═════ STORED DATA ═════

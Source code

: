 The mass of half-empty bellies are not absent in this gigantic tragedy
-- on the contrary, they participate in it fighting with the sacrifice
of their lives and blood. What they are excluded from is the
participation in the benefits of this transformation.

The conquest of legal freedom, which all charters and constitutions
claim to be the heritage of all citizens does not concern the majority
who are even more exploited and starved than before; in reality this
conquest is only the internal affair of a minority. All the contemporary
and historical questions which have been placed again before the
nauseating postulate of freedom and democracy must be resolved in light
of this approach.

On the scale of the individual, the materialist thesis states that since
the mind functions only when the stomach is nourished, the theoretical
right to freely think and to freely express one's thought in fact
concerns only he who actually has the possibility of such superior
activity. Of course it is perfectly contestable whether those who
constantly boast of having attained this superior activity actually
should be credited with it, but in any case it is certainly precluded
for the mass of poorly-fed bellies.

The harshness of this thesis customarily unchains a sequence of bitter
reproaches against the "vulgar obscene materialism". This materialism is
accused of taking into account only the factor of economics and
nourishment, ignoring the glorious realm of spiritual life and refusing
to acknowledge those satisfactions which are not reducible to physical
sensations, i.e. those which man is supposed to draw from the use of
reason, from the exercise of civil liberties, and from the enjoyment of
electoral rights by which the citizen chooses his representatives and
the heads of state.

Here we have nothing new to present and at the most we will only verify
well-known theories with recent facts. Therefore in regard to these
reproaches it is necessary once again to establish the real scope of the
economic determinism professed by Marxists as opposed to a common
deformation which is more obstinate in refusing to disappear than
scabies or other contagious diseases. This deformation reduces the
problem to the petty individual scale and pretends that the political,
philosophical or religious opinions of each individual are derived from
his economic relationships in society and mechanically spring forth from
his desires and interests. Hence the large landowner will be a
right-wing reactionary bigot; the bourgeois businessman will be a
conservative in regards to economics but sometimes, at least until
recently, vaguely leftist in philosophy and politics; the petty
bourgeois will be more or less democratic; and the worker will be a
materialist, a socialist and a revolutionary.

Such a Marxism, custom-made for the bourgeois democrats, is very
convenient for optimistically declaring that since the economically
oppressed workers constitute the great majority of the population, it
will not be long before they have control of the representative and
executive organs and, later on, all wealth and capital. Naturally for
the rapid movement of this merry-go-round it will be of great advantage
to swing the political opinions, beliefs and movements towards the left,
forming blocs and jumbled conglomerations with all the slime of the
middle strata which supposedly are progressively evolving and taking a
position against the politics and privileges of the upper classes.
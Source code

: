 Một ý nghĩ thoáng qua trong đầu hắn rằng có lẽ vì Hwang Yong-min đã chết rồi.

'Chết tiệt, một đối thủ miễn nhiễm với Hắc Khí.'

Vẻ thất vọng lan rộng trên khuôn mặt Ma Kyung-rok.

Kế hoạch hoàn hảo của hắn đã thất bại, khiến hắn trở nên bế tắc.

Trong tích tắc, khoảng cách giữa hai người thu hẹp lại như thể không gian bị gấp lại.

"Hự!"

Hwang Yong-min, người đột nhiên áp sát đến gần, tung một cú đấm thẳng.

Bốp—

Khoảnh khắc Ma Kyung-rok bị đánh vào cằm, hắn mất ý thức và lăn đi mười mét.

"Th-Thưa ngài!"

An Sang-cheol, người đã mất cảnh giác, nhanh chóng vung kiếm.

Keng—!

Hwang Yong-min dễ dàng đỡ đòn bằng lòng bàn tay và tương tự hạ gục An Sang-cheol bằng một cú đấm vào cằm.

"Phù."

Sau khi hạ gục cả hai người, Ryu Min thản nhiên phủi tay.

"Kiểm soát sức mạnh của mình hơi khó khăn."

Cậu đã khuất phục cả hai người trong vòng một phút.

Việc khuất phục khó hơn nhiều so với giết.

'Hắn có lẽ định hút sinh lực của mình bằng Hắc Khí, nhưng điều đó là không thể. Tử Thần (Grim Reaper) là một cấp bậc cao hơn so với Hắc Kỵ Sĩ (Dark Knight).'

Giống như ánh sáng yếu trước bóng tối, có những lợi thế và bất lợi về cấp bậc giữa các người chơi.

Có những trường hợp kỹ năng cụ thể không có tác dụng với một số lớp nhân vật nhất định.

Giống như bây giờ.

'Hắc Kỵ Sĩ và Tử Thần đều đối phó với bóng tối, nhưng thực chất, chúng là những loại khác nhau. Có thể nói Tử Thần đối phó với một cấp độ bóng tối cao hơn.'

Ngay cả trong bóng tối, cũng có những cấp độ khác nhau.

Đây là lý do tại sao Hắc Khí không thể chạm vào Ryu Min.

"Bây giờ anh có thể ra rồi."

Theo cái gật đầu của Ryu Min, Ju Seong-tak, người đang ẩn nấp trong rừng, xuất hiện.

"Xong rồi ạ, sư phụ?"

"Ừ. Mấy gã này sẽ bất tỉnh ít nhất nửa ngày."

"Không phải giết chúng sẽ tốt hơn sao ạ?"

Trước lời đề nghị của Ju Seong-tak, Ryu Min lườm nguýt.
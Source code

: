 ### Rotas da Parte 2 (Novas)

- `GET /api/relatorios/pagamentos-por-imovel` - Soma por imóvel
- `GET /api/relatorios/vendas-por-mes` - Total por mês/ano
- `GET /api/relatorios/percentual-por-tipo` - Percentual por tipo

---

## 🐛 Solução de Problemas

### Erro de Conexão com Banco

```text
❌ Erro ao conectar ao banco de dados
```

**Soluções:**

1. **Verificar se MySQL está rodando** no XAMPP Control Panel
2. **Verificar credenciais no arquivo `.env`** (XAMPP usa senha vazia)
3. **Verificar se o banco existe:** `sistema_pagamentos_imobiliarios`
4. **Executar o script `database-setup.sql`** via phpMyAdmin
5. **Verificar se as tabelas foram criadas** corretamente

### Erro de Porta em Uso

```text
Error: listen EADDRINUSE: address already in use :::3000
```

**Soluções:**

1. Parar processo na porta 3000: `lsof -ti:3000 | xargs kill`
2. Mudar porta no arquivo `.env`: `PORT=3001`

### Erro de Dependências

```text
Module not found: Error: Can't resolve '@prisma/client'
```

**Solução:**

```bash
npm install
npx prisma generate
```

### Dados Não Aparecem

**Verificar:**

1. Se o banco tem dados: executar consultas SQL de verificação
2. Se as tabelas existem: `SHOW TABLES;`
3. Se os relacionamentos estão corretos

═════

Lines that contain "petty" should be pulled from the entries above and reported.

problem to the petty individual scale and pretends that the political,
recently, vaguely leftist in philosophy and politics; the petty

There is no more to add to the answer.